Pick out each line below containing "EngineVersionTypeDef".

(Saved entries)
■ ■ ■ ■ ■

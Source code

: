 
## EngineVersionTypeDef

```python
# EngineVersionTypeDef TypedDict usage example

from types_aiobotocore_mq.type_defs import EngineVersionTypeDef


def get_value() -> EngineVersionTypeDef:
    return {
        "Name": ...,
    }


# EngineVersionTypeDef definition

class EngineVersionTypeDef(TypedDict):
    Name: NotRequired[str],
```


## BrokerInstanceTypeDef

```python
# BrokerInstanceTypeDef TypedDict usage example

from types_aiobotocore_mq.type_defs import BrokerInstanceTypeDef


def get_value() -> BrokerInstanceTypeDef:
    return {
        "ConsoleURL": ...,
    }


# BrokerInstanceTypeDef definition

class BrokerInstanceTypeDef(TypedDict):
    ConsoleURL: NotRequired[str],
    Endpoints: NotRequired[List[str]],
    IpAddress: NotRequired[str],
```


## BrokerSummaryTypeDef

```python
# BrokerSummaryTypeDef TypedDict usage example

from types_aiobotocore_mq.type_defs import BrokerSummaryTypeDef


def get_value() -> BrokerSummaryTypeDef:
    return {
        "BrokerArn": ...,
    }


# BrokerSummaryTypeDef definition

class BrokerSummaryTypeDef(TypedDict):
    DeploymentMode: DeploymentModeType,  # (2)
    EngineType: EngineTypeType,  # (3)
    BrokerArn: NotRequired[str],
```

■ ■ ■ ■ ■

# Worked solution
## EngineVersionTypeDef
# EngineVersionTypeDef TypedDict usage example
from types_aiobotocore_mq.type_defs import EngineVersionTypeDef
def get_value() -> EngineVersionTypeDef:
# EngineVersionTypeDef definition
class EngineVersionTypeDef(TypedDict):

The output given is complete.